[PROVIDED RECORDS — start]

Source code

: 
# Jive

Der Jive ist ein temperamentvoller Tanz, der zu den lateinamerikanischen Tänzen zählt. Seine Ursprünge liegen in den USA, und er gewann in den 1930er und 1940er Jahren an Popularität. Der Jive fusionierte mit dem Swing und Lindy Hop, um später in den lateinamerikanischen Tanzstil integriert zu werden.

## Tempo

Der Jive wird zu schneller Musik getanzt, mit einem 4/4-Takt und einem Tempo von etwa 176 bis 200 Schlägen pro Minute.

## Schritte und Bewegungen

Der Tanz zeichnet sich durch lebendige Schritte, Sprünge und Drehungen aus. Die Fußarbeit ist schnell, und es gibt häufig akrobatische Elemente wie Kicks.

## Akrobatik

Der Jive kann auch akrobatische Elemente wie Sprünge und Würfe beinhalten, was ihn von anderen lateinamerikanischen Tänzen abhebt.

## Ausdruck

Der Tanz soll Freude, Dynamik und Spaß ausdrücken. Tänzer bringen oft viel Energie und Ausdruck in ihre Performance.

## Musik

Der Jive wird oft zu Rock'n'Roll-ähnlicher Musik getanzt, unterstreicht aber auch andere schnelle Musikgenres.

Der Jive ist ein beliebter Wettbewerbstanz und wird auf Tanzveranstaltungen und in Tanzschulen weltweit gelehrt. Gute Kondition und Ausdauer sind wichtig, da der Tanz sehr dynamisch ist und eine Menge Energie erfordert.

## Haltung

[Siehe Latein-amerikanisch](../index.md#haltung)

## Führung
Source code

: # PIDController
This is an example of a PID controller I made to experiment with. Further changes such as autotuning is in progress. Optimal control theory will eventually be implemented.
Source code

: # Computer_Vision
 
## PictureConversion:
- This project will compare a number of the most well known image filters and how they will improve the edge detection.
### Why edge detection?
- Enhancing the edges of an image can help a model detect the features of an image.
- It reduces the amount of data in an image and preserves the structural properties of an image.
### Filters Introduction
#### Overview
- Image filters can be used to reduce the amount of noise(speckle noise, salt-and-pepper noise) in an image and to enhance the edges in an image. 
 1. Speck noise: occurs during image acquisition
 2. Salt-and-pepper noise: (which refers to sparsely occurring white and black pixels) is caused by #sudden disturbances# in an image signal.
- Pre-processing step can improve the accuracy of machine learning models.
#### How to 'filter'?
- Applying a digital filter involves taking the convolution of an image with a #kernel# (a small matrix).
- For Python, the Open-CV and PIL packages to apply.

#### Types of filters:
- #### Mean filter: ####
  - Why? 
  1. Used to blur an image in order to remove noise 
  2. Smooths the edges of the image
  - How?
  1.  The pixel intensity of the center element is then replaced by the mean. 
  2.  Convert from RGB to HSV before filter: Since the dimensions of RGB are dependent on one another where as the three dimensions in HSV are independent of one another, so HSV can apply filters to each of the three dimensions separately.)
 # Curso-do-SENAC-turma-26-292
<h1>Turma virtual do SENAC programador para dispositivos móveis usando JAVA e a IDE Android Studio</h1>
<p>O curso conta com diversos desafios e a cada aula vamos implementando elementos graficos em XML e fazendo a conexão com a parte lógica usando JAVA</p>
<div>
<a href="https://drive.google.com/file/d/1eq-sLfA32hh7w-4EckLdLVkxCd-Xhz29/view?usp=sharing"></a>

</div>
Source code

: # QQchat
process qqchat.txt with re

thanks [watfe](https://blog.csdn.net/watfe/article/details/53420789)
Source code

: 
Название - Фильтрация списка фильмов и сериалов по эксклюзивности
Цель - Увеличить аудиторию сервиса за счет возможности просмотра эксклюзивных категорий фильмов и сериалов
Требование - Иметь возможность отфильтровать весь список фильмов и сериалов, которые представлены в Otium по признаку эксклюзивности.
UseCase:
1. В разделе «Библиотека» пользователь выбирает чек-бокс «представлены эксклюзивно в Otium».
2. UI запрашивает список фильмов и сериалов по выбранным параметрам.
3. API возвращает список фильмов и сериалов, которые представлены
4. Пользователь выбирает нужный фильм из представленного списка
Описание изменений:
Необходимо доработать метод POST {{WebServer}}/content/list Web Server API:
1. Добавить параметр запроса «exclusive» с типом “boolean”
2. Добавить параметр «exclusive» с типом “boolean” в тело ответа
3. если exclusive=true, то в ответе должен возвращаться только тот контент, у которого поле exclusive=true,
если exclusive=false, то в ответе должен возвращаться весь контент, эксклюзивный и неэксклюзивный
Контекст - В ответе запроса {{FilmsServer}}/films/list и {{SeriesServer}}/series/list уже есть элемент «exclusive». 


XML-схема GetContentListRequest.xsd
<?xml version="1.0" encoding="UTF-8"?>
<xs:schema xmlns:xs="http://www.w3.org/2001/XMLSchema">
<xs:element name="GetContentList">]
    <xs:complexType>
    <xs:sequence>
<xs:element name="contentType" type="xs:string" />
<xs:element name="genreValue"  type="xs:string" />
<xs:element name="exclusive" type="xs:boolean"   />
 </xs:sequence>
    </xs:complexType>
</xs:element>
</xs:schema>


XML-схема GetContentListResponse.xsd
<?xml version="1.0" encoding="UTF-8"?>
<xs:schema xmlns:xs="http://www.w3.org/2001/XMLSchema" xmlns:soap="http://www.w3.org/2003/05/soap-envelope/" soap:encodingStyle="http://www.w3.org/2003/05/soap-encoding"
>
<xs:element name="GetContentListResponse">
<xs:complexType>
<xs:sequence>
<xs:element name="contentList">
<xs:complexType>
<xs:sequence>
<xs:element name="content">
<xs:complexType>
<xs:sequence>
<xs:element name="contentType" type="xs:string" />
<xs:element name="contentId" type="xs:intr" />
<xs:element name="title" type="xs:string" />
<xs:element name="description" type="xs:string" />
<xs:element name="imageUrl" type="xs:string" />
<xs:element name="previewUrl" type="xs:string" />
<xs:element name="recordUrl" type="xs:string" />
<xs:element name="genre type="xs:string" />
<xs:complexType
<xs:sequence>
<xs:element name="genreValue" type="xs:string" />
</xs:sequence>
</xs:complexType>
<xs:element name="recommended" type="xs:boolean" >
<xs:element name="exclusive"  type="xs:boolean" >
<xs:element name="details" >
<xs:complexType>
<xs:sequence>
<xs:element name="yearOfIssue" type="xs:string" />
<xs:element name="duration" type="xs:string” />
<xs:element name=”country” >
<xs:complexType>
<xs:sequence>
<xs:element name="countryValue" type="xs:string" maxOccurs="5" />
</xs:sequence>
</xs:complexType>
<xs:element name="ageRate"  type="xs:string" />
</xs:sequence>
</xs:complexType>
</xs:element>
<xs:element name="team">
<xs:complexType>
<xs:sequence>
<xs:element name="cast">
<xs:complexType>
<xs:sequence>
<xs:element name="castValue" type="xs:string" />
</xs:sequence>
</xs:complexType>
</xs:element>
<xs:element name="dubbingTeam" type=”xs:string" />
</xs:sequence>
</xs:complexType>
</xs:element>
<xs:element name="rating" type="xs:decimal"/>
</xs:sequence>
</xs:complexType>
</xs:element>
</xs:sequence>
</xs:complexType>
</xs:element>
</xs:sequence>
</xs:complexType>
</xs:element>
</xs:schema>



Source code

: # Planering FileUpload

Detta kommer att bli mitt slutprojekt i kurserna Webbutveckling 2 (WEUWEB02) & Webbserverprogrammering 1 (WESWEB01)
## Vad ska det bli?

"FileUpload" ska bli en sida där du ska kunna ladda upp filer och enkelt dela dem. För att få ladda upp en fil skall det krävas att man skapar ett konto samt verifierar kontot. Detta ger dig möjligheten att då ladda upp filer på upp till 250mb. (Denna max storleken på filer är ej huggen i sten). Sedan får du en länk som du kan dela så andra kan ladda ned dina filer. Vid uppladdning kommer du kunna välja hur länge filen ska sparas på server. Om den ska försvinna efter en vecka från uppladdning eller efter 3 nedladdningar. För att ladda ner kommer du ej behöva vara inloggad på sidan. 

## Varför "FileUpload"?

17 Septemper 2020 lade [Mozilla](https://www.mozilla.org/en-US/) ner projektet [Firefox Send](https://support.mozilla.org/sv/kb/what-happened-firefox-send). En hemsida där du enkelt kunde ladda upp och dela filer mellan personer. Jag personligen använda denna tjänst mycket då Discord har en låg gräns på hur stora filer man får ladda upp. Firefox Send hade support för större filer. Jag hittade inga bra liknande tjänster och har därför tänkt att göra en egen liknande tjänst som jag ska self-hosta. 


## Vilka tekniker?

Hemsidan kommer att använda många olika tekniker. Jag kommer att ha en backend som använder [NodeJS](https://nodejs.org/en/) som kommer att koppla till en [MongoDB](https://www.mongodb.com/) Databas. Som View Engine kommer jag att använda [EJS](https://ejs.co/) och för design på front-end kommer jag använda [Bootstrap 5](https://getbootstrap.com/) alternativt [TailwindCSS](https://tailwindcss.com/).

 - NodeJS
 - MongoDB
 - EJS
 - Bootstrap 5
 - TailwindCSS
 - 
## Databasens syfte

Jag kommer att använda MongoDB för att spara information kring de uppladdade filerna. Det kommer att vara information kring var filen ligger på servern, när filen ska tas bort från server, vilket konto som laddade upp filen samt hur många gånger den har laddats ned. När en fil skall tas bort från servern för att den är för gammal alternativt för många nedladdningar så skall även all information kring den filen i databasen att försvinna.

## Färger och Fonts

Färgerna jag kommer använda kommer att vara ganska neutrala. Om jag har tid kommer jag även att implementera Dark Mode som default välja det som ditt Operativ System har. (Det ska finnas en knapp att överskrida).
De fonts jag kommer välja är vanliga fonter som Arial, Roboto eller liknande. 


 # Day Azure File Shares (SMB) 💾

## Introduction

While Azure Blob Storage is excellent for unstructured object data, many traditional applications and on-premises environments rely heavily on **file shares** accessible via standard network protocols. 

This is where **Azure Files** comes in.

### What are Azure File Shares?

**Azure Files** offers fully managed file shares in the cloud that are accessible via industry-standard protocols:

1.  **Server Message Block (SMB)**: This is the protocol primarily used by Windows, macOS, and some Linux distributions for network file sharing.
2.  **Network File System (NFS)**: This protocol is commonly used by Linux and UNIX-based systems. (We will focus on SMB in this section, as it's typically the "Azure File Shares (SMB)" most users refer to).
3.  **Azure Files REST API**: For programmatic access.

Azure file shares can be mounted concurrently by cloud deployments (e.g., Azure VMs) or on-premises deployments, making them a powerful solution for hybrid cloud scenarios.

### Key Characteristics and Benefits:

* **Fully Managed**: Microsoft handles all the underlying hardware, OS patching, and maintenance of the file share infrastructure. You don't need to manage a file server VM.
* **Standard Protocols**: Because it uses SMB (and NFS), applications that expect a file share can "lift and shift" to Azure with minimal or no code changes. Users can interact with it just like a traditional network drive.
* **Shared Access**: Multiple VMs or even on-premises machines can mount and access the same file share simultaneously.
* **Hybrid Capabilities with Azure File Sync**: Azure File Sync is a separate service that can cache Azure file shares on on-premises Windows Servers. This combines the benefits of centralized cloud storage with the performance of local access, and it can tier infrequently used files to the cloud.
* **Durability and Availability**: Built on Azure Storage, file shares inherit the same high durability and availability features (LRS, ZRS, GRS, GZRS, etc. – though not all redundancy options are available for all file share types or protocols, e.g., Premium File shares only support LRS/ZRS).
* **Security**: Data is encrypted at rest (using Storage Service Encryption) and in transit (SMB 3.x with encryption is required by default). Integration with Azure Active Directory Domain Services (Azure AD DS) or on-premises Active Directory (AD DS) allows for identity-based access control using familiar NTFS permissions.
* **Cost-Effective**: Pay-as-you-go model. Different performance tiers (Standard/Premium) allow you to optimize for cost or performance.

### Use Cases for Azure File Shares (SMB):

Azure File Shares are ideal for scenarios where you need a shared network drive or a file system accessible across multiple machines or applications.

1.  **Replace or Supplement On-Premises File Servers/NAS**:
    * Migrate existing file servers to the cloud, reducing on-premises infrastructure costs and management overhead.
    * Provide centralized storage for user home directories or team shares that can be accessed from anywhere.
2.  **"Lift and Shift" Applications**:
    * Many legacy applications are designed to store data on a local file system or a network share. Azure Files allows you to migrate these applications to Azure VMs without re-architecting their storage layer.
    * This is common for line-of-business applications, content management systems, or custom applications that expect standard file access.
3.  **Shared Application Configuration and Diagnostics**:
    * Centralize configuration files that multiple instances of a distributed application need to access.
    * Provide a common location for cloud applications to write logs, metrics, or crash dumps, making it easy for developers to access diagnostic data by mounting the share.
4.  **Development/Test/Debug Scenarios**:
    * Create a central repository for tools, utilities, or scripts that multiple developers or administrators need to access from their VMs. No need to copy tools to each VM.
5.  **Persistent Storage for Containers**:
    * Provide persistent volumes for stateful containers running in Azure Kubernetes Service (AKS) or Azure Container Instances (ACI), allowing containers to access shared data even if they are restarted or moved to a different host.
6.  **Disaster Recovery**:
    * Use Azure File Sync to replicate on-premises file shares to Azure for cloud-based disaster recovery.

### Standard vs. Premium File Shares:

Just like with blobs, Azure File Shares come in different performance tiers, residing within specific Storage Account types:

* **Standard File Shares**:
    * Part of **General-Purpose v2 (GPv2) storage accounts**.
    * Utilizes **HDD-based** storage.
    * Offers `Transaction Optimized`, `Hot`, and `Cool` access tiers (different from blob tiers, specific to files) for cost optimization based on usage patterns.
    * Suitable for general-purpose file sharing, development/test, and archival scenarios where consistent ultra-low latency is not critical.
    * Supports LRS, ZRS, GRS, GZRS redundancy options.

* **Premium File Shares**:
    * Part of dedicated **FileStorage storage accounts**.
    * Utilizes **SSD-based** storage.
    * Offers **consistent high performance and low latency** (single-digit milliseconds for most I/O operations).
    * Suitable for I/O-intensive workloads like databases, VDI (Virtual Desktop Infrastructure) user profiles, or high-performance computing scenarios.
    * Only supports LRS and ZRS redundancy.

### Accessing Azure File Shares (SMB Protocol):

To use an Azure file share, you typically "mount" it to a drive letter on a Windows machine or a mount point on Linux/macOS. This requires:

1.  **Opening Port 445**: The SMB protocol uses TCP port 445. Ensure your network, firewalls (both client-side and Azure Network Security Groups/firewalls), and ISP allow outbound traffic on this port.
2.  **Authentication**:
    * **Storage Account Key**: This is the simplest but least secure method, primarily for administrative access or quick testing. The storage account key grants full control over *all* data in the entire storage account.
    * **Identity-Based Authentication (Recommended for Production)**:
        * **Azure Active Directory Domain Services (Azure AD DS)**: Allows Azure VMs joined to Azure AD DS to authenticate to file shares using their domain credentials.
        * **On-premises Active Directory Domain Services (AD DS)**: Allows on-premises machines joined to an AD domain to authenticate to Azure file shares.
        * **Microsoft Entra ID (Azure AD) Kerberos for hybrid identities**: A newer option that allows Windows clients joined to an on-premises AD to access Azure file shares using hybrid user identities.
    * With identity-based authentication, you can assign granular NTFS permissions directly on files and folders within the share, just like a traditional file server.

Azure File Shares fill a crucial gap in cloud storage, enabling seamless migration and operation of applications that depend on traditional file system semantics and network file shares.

[PROVIDED RECORDS — finish]

AIM OF THE TASK —
Among the records above, which lines hold the word "список"? Copy each one.

OUTPUT FOR THIS EXERCISE —
Требование - Иметь возможность отфильтровать весь список фильмов и сериалов, которые представлены в Otium по признаку эксклюзивности.
2. UI запрашивает список фильмов и сериалов по выбранным параметрам.
3. API возвращает список фильмов и сериалов, которые представлены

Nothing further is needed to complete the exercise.